Lionel K. Sharpe struck a match, tried to light his cigar stump, burned his mustache, and abandoned the attempt.
"Hell!" he cried in disgust. Then he pointed at the flies. "Say, Josh, jest think of it. Guess that splash of port's well-nigh a sea – leastways a lake to them. How'd you fancy standin' around a sea of port wine?"
"Guess I'd rather be settin' in a boat and paddlin' around in it – jest as long as it wasn't your port. On second thought, I'd rather be in a sailin' craft. You see, I'd have more hands free." He pointed at the flies. "Say, that feller's quit buzzin'. I've a notion he's sung hisself hoarse. Mebbe he's got the hiccups. Wal, say, get that! They're kissin' each other."
"They're sloshed to the gills, sure," grinned Sharpe.
"Ain't it queer?" said Abe. "Blamed if it ain't jest the same with folks. They git a drink under their belts, an' it sets 'em foolish. They get blowin' their horns, an' doing things. Then they start singing, an' finish up shootin' – or kissin' each other."

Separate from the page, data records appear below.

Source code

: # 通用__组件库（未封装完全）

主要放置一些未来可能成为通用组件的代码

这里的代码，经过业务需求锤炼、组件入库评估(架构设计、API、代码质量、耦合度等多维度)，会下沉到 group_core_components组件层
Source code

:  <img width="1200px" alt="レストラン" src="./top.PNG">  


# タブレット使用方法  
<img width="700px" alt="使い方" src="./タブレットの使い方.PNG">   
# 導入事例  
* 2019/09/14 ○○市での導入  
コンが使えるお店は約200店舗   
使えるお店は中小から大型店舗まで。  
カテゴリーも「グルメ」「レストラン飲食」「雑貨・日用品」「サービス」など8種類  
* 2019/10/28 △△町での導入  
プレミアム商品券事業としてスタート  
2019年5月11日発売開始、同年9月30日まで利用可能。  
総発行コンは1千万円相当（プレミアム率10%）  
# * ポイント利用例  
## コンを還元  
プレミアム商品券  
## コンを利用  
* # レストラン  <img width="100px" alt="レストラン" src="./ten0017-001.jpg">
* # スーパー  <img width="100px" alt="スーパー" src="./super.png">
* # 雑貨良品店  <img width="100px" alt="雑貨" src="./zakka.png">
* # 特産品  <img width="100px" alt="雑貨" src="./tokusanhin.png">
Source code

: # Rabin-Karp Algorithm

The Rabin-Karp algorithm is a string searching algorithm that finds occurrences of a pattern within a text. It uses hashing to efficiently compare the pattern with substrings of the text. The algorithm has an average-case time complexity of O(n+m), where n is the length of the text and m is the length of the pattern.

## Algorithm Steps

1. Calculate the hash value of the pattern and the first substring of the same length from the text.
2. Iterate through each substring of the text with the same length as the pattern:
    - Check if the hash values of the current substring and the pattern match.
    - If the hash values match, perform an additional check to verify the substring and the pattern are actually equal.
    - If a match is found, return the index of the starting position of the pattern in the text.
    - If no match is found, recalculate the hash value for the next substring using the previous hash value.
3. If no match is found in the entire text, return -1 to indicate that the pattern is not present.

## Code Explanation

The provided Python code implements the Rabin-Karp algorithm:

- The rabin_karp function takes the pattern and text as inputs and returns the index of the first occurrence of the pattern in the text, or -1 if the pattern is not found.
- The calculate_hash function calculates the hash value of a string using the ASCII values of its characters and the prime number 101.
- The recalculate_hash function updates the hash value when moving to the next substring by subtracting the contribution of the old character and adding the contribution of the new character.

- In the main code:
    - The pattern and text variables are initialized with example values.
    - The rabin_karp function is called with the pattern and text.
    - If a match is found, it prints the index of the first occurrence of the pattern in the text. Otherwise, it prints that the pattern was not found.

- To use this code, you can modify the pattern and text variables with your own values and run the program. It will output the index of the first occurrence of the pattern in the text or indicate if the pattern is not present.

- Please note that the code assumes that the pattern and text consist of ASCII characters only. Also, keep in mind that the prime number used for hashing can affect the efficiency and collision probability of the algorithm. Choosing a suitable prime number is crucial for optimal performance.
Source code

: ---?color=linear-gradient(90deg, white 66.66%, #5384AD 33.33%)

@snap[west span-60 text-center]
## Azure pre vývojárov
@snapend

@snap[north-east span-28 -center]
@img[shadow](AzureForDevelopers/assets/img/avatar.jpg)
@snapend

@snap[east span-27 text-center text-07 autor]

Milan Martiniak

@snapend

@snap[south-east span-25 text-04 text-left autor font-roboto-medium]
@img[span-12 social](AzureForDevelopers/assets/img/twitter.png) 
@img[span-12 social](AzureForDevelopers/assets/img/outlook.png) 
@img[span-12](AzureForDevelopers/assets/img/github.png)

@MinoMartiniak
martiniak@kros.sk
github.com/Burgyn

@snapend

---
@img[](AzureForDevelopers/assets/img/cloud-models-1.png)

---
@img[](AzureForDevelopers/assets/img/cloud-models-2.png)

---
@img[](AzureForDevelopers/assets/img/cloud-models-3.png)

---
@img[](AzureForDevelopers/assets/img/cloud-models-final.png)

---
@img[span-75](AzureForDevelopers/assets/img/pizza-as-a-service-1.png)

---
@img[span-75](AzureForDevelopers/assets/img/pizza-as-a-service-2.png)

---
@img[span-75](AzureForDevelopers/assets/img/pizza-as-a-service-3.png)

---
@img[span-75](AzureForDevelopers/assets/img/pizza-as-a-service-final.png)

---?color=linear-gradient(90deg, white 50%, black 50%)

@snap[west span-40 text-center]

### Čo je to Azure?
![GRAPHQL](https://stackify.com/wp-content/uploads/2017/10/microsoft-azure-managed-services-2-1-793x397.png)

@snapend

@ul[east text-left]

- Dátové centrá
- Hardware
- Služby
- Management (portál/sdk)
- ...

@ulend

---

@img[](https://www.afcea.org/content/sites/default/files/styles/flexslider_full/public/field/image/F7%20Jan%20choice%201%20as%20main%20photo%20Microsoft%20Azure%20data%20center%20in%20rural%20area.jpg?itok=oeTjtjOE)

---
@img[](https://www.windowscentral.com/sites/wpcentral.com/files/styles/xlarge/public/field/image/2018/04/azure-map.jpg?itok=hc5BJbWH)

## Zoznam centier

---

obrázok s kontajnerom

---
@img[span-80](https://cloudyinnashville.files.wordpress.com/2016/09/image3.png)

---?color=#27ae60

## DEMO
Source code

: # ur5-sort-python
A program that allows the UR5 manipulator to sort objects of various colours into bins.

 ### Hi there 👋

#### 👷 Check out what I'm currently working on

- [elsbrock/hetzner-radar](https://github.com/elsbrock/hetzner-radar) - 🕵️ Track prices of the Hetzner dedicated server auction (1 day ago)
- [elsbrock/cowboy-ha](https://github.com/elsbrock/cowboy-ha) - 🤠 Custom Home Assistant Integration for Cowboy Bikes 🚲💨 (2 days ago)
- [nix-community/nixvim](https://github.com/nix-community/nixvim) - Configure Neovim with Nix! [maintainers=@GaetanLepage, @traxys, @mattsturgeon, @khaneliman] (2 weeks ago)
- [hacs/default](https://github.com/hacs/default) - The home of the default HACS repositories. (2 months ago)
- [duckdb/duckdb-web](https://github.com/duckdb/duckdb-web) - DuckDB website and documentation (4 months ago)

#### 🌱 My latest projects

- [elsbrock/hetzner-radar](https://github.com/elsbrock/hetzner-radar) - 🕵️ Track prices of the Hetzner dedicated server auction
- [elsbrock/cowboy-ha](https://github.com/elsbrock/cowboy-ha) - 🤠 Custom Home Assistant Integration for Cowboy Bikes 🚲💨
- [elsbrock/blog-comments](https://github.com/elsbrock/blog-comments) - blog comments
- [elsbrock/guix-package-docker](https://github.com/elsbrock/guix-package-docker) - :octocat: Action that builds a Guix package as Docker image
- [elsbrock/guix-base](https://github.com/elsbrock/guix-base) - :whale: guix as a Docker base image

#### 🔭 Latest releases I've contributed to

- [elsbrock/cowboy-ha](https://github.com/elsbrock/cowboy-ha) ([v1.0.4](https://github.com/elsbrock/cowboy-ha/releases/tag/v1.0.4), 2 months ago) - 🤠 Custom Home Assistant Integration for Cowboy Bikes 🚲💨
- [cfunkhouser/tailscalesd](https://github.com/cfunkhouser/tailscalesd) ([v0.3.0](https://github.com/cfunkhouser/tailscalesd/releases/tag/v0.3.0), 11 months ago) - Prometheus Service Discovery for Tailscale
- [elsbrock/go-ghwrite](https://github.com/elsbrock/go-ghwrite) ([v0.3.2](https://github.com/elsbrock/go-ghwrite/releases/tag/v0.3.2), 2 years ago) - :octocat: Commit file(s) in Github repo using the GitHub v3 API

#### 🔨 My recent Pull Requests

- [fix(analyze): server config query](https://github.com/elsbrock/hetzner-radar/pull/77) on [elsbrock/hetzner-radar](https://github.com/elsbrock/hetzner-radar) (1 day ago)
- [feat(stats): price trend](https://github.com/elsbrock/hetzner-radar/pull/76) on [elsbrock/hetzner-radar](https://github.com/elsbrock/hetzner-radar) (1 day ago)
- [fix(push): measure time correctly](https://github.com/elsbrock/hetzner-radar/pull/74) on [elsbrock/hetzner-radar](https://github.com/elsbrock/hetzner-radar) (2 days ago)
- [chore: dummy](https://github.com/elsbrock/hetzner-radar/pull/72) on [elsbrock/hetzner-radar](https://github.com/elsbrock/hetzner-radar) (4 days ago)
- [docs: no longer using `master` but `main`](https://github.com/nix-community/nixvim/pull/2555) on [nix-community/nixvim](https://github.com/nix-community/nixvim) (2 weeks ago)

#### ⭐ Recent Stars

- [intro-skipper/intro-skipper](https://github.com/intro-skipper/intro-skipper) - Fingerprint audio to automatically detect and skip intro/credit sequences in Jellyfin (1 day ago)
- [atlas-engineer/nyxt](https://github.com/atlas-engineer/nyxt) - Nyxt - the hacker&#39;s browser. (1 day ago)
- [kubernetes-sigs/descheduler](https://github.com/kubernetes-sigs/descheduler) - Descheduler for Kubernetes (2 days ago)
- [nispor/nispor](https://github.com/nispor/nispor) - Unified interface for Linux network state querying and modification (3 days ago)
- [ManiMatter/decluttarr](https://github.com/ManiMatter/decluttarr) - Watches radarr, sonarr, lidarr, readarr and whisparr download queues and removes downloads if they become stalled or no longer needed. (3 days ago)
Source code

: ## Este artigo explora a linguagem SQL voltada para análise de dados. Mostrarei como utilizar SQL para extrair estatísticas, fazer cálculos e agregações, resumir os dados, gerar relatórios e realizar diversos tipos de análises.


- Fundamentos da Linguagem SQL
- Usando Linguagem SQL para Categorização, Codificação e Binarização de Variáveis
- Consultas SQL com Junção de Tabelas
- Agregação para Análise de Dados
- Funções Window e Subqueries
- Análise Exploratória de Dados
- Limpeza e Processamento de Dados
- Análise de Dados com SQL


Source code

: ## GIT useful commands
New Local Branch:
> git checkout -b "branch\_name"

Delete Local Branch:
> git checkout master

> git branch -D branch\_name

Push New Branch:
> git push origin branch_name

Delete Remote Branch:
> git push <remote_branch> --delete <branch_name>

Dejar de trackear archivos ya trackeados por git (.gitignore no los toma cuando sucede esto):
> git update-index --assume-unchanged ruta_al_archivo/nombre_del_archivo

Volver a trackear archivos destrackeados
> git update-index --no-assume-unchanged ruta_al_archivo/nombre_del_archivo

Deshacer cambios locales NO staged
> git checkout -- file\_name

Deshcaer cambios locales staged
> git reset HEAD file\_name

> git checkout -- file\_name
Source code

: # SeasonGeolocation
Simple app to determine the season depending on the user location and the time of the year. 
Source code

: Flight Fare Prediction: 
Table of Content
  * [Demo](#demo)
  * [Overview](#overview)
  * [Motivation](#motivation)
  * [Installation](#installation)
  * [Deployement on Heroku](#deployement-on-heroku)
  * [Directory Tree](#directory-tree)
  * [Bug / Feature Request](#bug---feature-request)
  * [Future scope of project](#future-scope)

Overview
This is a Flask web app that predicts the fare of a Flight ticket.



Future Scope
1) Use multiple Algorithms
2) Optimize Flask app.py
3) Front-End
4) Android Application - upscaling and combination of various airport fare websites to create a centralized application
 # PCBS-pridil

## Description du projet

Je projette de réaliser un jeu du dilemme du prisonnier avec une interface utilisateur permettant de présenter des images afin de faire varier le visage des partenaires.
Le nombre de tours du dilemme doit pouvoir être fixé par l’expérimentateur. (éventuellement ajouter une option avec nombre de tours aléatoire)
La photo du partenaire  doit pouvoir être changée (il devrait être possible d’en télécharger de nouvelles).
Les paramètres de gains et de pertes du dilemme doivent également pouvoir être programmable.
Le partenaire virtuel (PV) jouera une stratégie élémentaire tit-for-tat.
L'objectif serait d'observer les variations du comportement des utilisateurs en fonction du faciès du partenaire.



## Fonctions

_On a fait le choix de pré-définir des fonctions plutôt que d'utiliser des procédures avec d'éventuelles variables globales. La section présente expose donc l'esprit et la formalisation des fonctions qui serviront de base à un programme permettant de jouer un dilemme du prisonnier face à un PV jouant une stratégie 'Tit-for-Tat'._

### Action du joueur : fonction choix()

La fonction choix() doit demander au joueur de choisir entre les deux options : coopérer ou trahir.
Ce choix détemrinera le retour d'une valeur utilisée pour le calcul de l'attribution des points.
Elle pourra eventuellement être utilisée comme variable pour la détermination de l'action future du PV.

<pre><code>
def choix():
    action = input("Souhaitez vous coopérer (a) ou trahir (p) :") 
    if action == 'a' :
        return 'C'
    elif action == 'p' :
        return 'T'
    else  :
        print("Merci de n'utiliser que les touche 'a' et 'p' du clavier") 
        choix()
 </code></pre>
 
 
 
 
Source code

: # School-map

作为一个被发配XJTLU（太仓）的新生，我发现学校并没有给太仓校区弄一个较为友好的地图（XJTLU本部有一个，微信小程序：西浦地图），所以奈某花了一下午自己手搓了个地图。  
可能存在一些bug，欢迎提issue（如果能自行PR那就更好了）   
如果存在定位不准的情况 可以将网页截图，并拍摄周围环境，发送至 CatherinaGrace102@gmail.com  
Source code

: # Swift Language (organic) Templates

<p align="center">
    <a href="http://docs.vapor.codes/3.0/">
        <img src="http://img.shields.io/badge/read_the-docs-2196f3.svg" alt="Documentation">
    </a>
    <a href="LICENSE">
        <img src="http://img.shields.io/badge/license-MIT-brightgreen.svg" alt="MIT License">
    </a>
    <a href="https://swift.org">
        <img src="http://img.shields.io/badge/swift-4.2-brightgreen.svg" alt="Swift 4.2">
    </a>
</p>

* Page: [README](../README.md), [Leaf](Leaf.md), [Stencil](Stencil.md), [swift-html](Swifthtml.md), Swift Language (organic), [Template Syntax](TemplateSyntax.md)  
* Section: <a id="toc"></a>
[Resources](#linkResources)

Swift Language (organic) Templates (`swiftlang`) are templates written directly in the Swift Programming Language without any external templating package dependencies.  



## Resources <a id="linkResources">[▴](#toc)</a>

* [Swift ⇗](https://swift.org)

Josh desisted from his efforts at plying the flies with more drink, and stared round at his companion.
"I'd jest like to know how drink takes you, Abe," he cried in pretended alarm, "fightin' or kissin'. 'Cause if it's the amorous racket, I quit you right here. I just ain't kissin' a thing. I quit it years ago. It's a fool trick, anyway, an' physic dopers all sez it's full to death of disease." Then he added speculatively: "Makes you sort o' wonder what kind o' disease your kisses 'ud hand around. You don't look as if you'd got a spavin, or a spring halt. What 'ud you guess, Lionel?"
"Guess?" Mr. Sharpe helped himself to a fresh cigar. "Ther' ain't no guessin' to it. Jest consumption. That's all."
He blew a cloud of smoke on the drunken flies, and sent them tumbling headlong into the liquor. Then he picked up the glass and washed it.
"Ah, yes," said Josh. "That's it – consumption – generly of liquor."
"Which you ain't never bustin' to pay fer," cried Abe, with a laugh.
"Pay? Wal, I'd smile. Pay? Guess I gone right on strike payin'. My union don't let its members pay oftener than they're obliged. But we don't stop non-unions payin'. Oh, no. We jest boost 'em right on an' help 'em pay."
"Strike?" said Abe. "Guess it's a kind o' fashion goin' around strikin'. Everybody's worrying to quit somethin' – an' it's most generly work. But that ain't no use to you, Josh. You got to do work 'fore you ken quit it."
The bullet-headed butcher smiled benignly.
"Work? Say, you ain't heard o' work. Guess you're one o' them all-fired capitalists, wot sets around makin' profit out o' us pore fellers who kill the meat what fills the tins you poison your customers with, by reason you've bought up a job line o' throw outs. Work?" he went on, throwing out his arms in ridiculous burlesque of a strike orator. "We are the fellers who do the work. We make your profit for you. We – we – we are the people wot sets the old world wobblin' around every day. We – us down-trods who have to drink Sharpe's rot-gut whisky while you amuse yourself settin' flies drunk on port wine!"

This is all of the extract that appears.